With the haste approach of November 27th, the time for the Kingdom to elect its’ leaders is near. As a premier exclusive, TWID nabbed an interview with Clive Edwards as he runs for District 3 Representative. Follow along as he shares with TWID his political platform for the current election and sheds light upon the economic future of the Kingdom.
TWID: You state in your campaign booklet that women and youth are important demographics to cater to. What are your ideas for creating more jobs for the 2000+ youth who will be entering the workforce after graduation?
CE: The economies in the western world have been built by tradesmen and a highly skilled labour force, not by people holding degrees. Although the pathways for scholarships and tertiary training have always been present (Universities) the same pathways have been given little assistance to create licensed plumbers, carpenters, electricians, etc. These are the people that build economies. It is my vision to strengthen and increase the training centres and assistance to skilled labour programmes. At the same time, the skilled labour force can build Tonga or be employed or taken overseas as there is a high demand for these vocations abroad and they will send monies back to their families in Tonga, and the cycle begins.
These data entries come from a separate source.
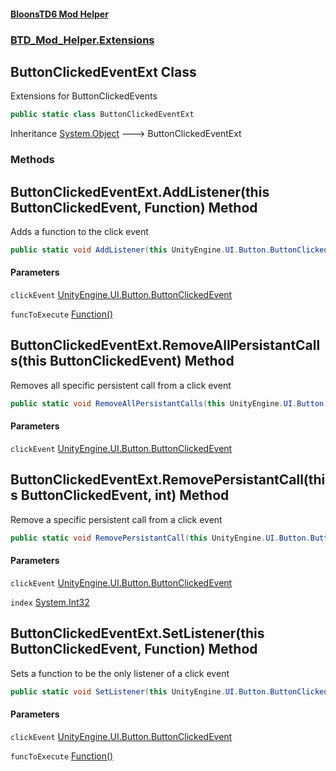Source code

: #### [BloonsTD6 Mod Helper](README.md 'README')
### [BTD_Mod_Helper.Extensions](README.md#BTD_Mod_Helper.Extensions 'BTD_Mod_Helper.Extensions')

## ButtonClickedEventExt Class

Extensions for ButtonClickedEvents

```csharp
public static class ButtonClickedEventExt
```

Inheritance [System.Object](https://docs.microsoft.com/en-us/dotnet/api/System.Object 'System.Object') &#129106; ButtonClickedEventExt
### Methods

<a name='BTD_Mod_Helper.Extensions.ButtonClickedEventExt.AddListener(thisUnityEngine.UI.Button.ButtonClickedEvent,BTD_Mod_Helper.Extensions.Function)'></a>

## ButtonClickedEventExt.AddListener(this ButtonClickedEvent, Function) Method

Adds a function to the click event

```csharp
public static void AddListener(this UnityEngine.UI.Button.ButtonClickedEvent clickEvent, BTD_Mod_Helper.Extensions.Function funcToExecute);
```
#### Parameters

<a name='BTD_Mod_Helper.Extensions.ButtonClickedEventExt.AddListener(thisUnityEngine.UI.Button.ButtonClickedEvent,BTD_Mod_Helper.Extensions.Function).clickEvent'></a>

`clickEvent` [UnityEngine.UI.Button.ButtonClickedEvent](https://docs.microsoft.com/en-us/dotnet/api/UnityEngine.UI.Button.ButtonClickedEvent 'UnityEngine.UI.Button.ButtonClickedEvent')

<a name='BTD_Mod_Helper.Extensions.ButtonClickedEventExt.AddListener(thisUnityEngine.UI.Button.ButtonClickedEvent,BTD_Mod_Helper.Extensions.Function).funcToExecute'></a>

`funcToExecute` [Function()](BTD_Mod_Helper.Extensions.Function().md 'BTD_Mod_Helper.Extensions.Function()')

<a name='BTD_Mod_Helper.Extensions.ButtonClickedEventExt.RemoveAllPersistantCalls(thisUnityEngine.UI.Button.ButtonClickedEvent)'></a>

## ButtonClickedEventExt.RemoveAllPersistantCalls(this ButtonClickedEvent) Method

Removes all specific persistent call from a click event

```csharp
public static void RemoveAllPersistantCalls(this UnityEngine.UI.Button.ButtonClickedEvent clickEvent);
```
#### Parameters

<a name='BTD_Mod_Helper.Extensions.ButtonClickedEventExt.RemoveAllPersistantCalls(thisUnityEngine.UI.Button.ButtonClickedEvent).clickEvent'></a>

`clickEvent` [UnityEngine.UI.Button.ButtonClickedEvent](https://docs.microsoft.com/en-us/dotnet/api/UnityEngine.UI.Button.ButtonClickedEvent 'UnityEngine.UI.Button.ButtonClickedEvent')

<a name='BTD_Mod_Helper.Extensions.ButtonClickedEventExt.RemovePersistantCall(thisUnityEngine.UI.Button.ButtonClickedEvent,int)'></a>

## ButtonClickedEventExt.RemovePersistantCall(this ButtonClickedEvent, int) Method

Remove a specific persistent call from a click event

```csharp
public static void RemovePersistantCall(this UnityEngine.UI.Button.ButtonClickedEvent clickEvent, int index);
```
#### Parameters

<a name='BTD_Mod_Helper.Extensions.ButtonClickedEventExt.RemovePersistantCall(thisUnityEngine.UI.Button.ButtonClickedEvent,int).clickEvent'></a>

`clickEvent` [UnityEngine.UI.Button.ButtonClickedEvent](https://docs.microsoft.com/en-us/dotnet/api/UnityEngine.UI.Button.ButtonClickedEvent 'UnityEngine.UI.Button.ButtonClickedEvent')

<a name='BTD_Mod_Helper.Extensions.ButtonClickedEventExt.RemovePersistantCall(thisUnityEngine.UI.Button.ButtonClickedEvent,int).index'></a>

`index` [System.Int32](https://docs.microsoft.com/en-us/dotnet/api/System.Int32 'System.Int32')

<a name='BTD_Mod_Helper.Extensions.ButtonClickedEventExt.SetListener(thisUnityEngine.UI.Button.ButtonClickedEvent,BTD_Mod_Helper.Extensions.Function)'></a>

## ButtonClickedEventExt.SetListener(this ButtonClickedEvent, Function) Method

Sets a function to be the only listener of a click event

```csharp
public static void SetListener(this UnityEngine.UI.Button.ButtonClickedEvent clickEvent, BTD_Mod_Helper.Extensions.Function funcToExecute);
```
#### Parameters

<a name='BTD_Mod_Helper.Extensions.ButtonClickedEventExt.SetListener(thisUnityEngine.UI.Button.ButtonClickedEvent,BTD_Mod_Helper.Extensions.Function).clickEvent'></a>

`clickEvent` [UnityEngine.UI.Button.ButtonClickedEvent](https://docs.microsoft.com/en-us/dotnet/api/UnityEngine.UI.Button.ButtonClickedEvent 'UnityEngine.UI.Button.ButtonClickedEvent')

<a name='BTD_Mod_Helper.Extensions.ButtonClickedEventExt.SetListener(thisUnityEngine.UI.Button.ButtonClickedEvent,BTD_Mod_Helper.Extensions.Function).funcToExecute'></a>

`funcToExecute` [Function()](BTD_Mod_Helper.Extensions.Function().md 'BTD_Mod_Helper.Extensions.Function()')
The other part to it is to create world class sporting facilities within the district and for the whole of Tonga so that there is an opportunity to create a nursery for our sporting talent so they, too, can go overseas. This will start with the rebuilding of our national stadium, teufaiva, so that we can host rugby and sporting events. Hopefully by 2016, the New Zealand All Blacks will come to Tonga to open the stadium. The teufaiva will also host cultural and music festivals and events which helps tourism.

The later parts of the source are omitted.